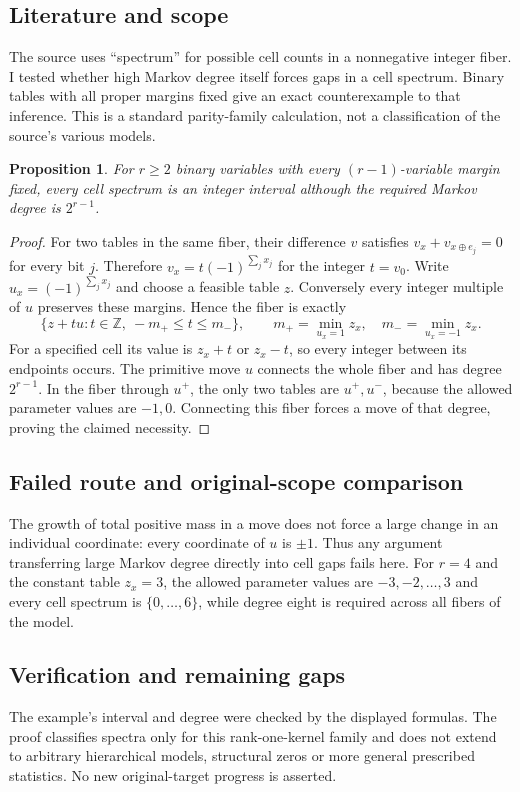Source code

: \documentclass[11pt]{article}
\newtheorem{proposition}{Proposition}
\begin{document}
\subsection{Literature and scope}
The source uses ``spectrum'' for possible cell counts in a nonnegative integer fiber. I tested whether high Markov degree itself forces gaps in a cell spectrum. Binary tables with all proper margins fixed give an exact counterexample to that inference. This is a standard parity-family calculation, not a classification of the source's various models.
\begin{proposition}
For $r\ge2$ binary variables with every $(r-1)$-variable margin fixed, every cell spectrum is an integer interval although the required Markov degree is $2^{r-1}$.
\end{proposition}
\begin{proof}
For two tables in the same fiber, their difference $v$ satisfies $v_x+v_{x\oplus e_j}=0$ for every bit $j$. Therefore $v_x=t(-1)^{\sum_jx_j}$ for the integer $t=v_0$. Write $u_x=(-1)^{\sum_jx_j}$ and choose a feasible table $z$. Conversely every integer multiple of $u$ preserves these margins. Hence the fiber is exactly
\[
\{z+tu:t\in\mathbb Z,\ -m_+\le t\le m_-\},\qquad
m_+=\min_{u_x=1}z_x,\quad m_-=\min_{u_x=-1}z_x.
\]
For a specified cell its value is $z_x+t$ or $z_x-t$, so every integer between its endpoints occurs. The primitive move $u$ connects the whole fiber and has degree $2^{r-1}$. In the fiber through $u^+$, the only two tables are $u^+,u^-$, because the allowed parameter values are $-1,0$. Connecting this fiber forces a move of that degree, proving the claimed necessity.
\end{proof}
\subsection{Failed route and original-scope comparison}
The growth of total positive mass in a move does not force a large change in an individual coordinate: every coordinate of $u$ is $\pm1$. Thus any argument transferring large Markov degree directly into cell gaps fails here. For $r=4$ and the constant table $z_x=3$, the allowed parameter values are $-3,-2,\ldots,3$ and every cell spectrum is $\{0,\ldots,6\}$, while degree eight is required across all fibers of the model.
\subsection{Verification and remaining gaps}
The example's interval and degree were checked by the displayed formulas. The proof classifies spectra only for this rank-one-kernel family and does not extend to arbitrary hierarchical models, structural zeros or more general prescribed statistics. No new original-target progress is asserted.
\end{document}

================================

▶ Exercise prompt
From the first line to the last, reproduce the listing above exactly, leaving the pictures out.

▶ The answer
Source code

: \documentclass[11pt]{article}
\newtheorem{proposition}{Proposition}
\begin{document}
\subsection{Literature and scope}
The source uses ``spectrum'' for possible cell counts in a nonnegative integer fiber. I tested whether high Markov degree itself forces gaps in a cell spectrum. Binary tables with all proper margins fixed give an exact counterexample to that inference. This is a standard parity-family calculation, not a classification of the source's various models.
\begin{proposition}
For $r\ge2$ binary variables with every $(r-1)$-variable margin fixed, every cell spectrum is an integer interval although the required Markov degree is $2^{r-1}$.
\end{proposition}
\begin{proof}
For two tables in the same fiber, their difference $v$ satisfies $v_x+v_{x\oplus e_j}=0$ for every bit $j$. Therefore $v_x=t(-1)^{\sum_jx_j}$ for the integer $t=v_0$. Write $u_x=(-1)^{\sum_jx_j}$ and choose a feasible table $z$. Conversely every integer multiple of $u$ preserves these margins. Hence the fiber is exactly
\[
\{z+tu:t\in\mathbb Z,\ -m_+\le t\le m_-\},\qquad
m_+=\min_{u_x=1}z_x,\quad m_-=\min_{u_x=-1}z_x.
\]
For a specified cell its value is $z_x+t$ or $z_x-t$, so every integer between its endpoints occurs. The primitive move $u$ connects the whole fiber and has degree $2^{r-1}$. In the fiber through $u^+$, the only two tables are $u^+,u^-$, because the allowed parameter values are $-1,0$. Connecting this fiber forces a move of that degree, proving the claimed necessity.
\end{proof}
\subsection{Failed route and original-scope comparison}
The growth of total positive mass in a move does not force a large change in an individual coordinate: every coordinate of $u$ is $\pm1$. Thus any argument transferring large Markov degree directly into cell gaps fails here. For $r=4$ and the constant table $z_x=3$, the allowed parameter values are $-3,-2,\ldots,3$ and every cell spectrum is $\{0,\ldots,6\}$, while degree eight is required across all fibers of the model.
\subsection{Verification and remaining gaps}
The example's interval and degree were checked by the displayed formulas. The proof classifies spectra only for this rank-one-kernel family and does not extend to arbitrary hierarchical models, structural zeros or more general prescribed statistics. No new original-target progress is asserted.
\end{document}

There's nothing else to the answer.